Repeat exactly the lines from the one containing "Keine Eingriffe in" through the last line of the records below, both included, and nothing else.
-*-*-
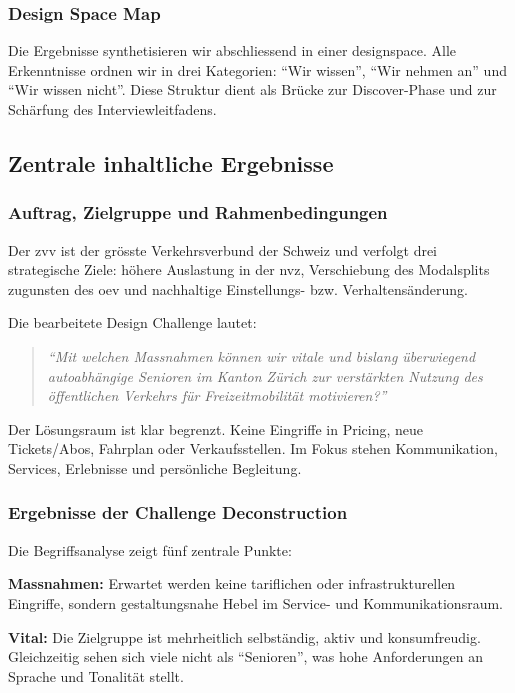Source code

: \subsubsection{Design Space Map}
Die Ergebnisse synthetisieren wir abschliessend in einer \gls{designspace}.
Alle Erkenntnisse ordnen wir in drei Kategorien: ``Wir wissen'', ``Wir nehmen an'' und ``Wir wissen nicht''.
Diese Struktur dient als Brücke zur Discover-Phase und zur Schärfung des Interviewleitfadens.

\newpage
\subsection{Zentrale inhaltliche Ergebnisse}

\subsubsection{Auftrag, Zielgruppe und Rahmenbedingungen}
Der \gls{zvv} ist der grösste Verkehrsverbund der Schweiz und verfolgt drei strategische Ziele: höhere Auslastung in der \gls{nvz}, Verschiebung des Modalsplits zugunsten des \gls{oev} und nachhaltige Einstellungs- bzw. Verhaltensänderung.

Die bearbeitete Design Challenge lautet:

\begin{quote}
\textit{``Mit welchen Massnahmen können wir vitale und bislang überwiegend autoabhängige Senioren im Kanton Zürich zur verstärkten Nutzung des öffentlichen Verkehrs für Freizeitmobilität motivieren?''}
\end{quote}

Der Lösungsraum ist klar begrenzt.
Keine Eingriffe in Pricing, neue Tickets/Abos, Fahrplan oder Verkaufsstellen.
Im Fokus stehen Kommunikation, Services, Erlebnisse und persönliche Begleitung.

\subsubsection{Ergebnisse der Challenge Deconstruction}
Die Begriffsanalyse zeigt fünf zentrale Punkte:

\textbf{Massnahmen:} Erwartet werden keine tariflichen oder infrastrukturellen Eingriffe, sondern gestaltungsnahe Hebel im Service- und Kommunikationsraum.

\textbf{Vital:} Die Zielgruppe ist mehrheitlich selbständig, aktiv und konsumfreudig.
Gleichzeitig sehen sich viele nicht als ``Senioren'', was hohe Anforderungen an Sprache und Tonalität stellt.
-*-*-
TASK ANSWER:
Keine Eingriffe in Pricing, neue Tickets/Abos, Fahrplan oder Verkaufsstellen.
Im Fokus stehen Kommunikation, Services, Erlebnisse und persönliche Begleitung.

\subsubsection{Ergebnisse der Challenge Deconstruction}
Die Begriffsanalyse zeigt fünf zentrale Punkte:

\textbf{Massnahmen:} Erwartet werden keine tariflichen oder infrastrukturellen Eingriffe, sondern gestaltungsnahe Hebel im Service- und Kommunikationsraum.

\textbf{Vital:} Die Zielgruppe ist mehrheitlich selbständig, aktiv und konsumfreudig.
Gleichzeitig sehen sich viele nicht als ``Senioren'', was hohe Anforderungen an Sprache und Tonalität stellt.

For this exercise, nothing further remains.